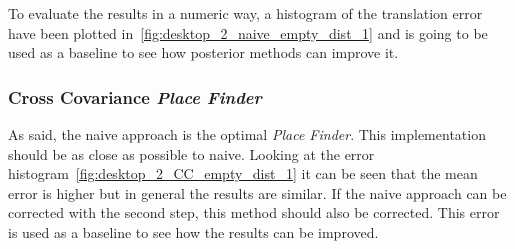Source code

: To evaluate the results in a numeric way, a histogram of the translation error have been plotted in~\ref{fig:desktop_2_naive_empty_dist_1} and is going to be used as a baseline to see how posterior methods can improve it.\\

\subsubsection{Cross Covariance \textit{Place Finder}}
\label{ssub:cross_covariance_place_finder}

As said, the naive approach is the optimal \textit{Place Finder}. This implementation should be as close as possible to naive. Looking at the error histogram~\ref{fig:desktop_2_CC_empty_dist_1} it can be seen that the mean error is higher but in general the results are similar. If the naive approach can be corrected with the second step, this method should also be corrected. This error is used as a baseline to see how the results can be improved.\\

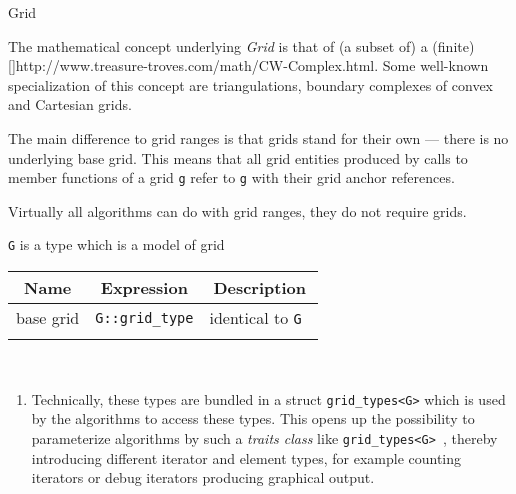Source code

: \begin{Label}{Grid}
\end{Label}

The  mathematical concept underlying {\em  Grid }    
is that of (a subset of) a (finite)     
[\cite{weingram}]{http://www.treasure-troves.com/math/CW-Complex.html}. 
Some well-known specialization of this concept are    
triangulations, boundary complexes of convex  
and Cartesian grids.     


The main difference to grid ranges is that grids stand for their own ---
there is no underlying base grid. 
This means that all grid entities produced by calls to member functions of a grid      
{\tt  g} refer to {\tt  g} with their grid anchor references.    

Virtually all algorithms can do with grid ranges, they do not require grids.    

{\tt  G} is a type which is a model of grid      

    
\begin{tabular}{ccc} \\ 
  \hline
  {\bf  Name  } & {\bf  Expression  } & {\bf  Description  } \\ 
  \hline 
  base grid  & {\tt  G::grid\_type}  & identical to {\tt  G }  \\ 
  \hline
  \\
\end{tabular}


\\

 \begin{enumerate}
   \item Technically, these types are bundled in a struct 
     {\tt  grid\_types<G>}      
     which is used by the algorithms to access these types. 
     This opens up the possibility  to parameterize algorithms by such a {\em  traits class } 
     like {\tt  grid\_types<G> },      
     thereby introducing different iterator and element types, 
     for example counting iterators or debug iterators producing graphical output.    
\end{enumerate}

 ~
 ~ 
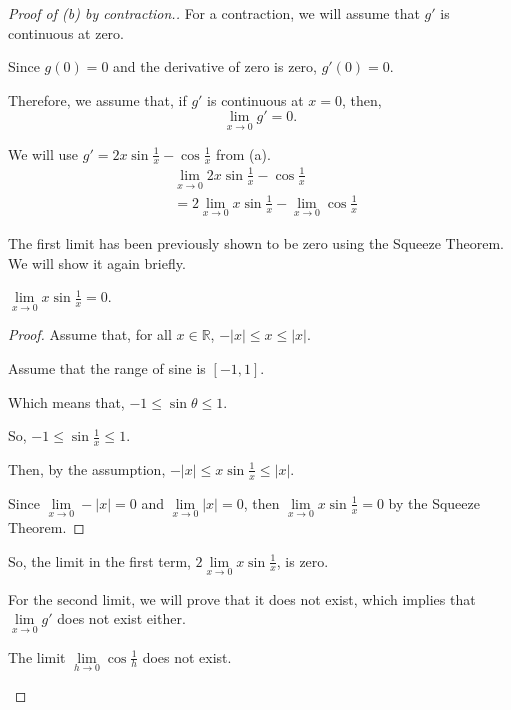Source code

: \documentclass[../hw3.tex]{subfiles}
\begin{document}
\begin{proof}[Proof of (b) by contraction.]

    For a contraction, we will assume that $g'$ is continuous at zero. 

    Since $g(0)=0$ and the derivative of zero is zero, $g'(0)=0$.

    Therefore, we assume that, if $g'$ is continuous at $x=0$, then, 
    \[\lim\limits_{x \to 0} g' = 0.\]
    
    We will use $g' = 2x\sin{\frac{1}{x}} - \cos{\frac{1}{x}}$ from (a).
    \begin{align*}
        & \lim\limits_{x \to 0} 2x\sin{\frac{1}{x}} - \cos{\frac{1}{x}} \\
        &= 2\lim\limits_{x \to 0} x\sin{\frac{1}{x}} - \lim\limits_{x \to 0} \cos{\frac{1}{x}}
    \end{align*}

    The first limit has been previously shown to be zero using the Squeeze Theorem. We will show it again briefly.
    
    \begin{proposition}
        $\lim\limits_{x \to 0} x\sin{\frac{1}{x}} = 0$.
    \end{proposition}

    \begin{proof}
        Assume that, for all $x \in \mathbb{R}$, $-|x| \leq x \leq |x|$.

        Assume that the range of sine is $[-1,1]$.

        Which means that, $-1 \leq \sin{\theta} \leq 1$.

        So, $-1 \leq \sin{\frac{1}{x}} \leq 1$.

        Then, by the assumption, $-|x| \leq x\sin{\frac{1}{x}} \leq |x|$.

        Since $\lim\limits_{x \to 0} -|x| = 0$ and $\lim\limits_{x \to 0} |x| = 0$, then $\lim\limits_{x \to 0} x\sin{\frac{1}{x}} = 0$ by the Squeeze Theorem.
    \end{proof}

    So, the limit in the first term, $2 \lim\limits_{x \to 0} x\sin{\frac{1}{x}}$, is zero. 

    For the second limit, we will prove that it does not exist, which implies that $\lim\limits_{x \to 0} g'$ does not exist either.

    \begin{proposition}
        The limit $\lim\limits_{h \to 0} \cos{\frac{1}{h}}$ does not exist.
    \end{proposition}


\end{proof}
\end{document}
★ ★ ★ ★ ★ ★ ★
What is being asked.
The result should be every line that contains "frac", copied from the entries.

Task answer.
    We will use $g' = 2x\sin{\frac{1}{x}} - \cos{\frac{1}{x}}$ from (a).
        & \lim\limits_{x \to 0} 2x\sin{\frac{1}{x}} - \cos{\frac{1}{x}} \\
        &= 2\lim\limits_{x \to 0} x\sin{\frac{1}{x}} - \lim\limits_{x \to 0} \cos{\frac{1}{x}}
        $\lim\limits_{x \to 0} x\sin{\frac{1}{x}} = 0$.
        So, $-1 \leq \sin{\frac{1}{x}} \leq 1$.
        Then, by the assumption, $-|x| \leq x\sin{\frac{1}{x}} \leq |x|$.
        Since $\lim\limits_{x \to 0} -|x| = 0$ and $\lim\limits_{x \to 0} |x| = 0$, then $\lim\limits_{x \to 0} x\sin{\frac{1}{x}} = 0$ by the Squeeze Theorem.
    So, the limit in the first term, $2 \lim\limits_{x \to 0} x\sin{\frac{1}{x}}$, is zero. 
        The limit $\lim\limits_{h \to 0} \cos{\frac{1}{h}}$ does not exist.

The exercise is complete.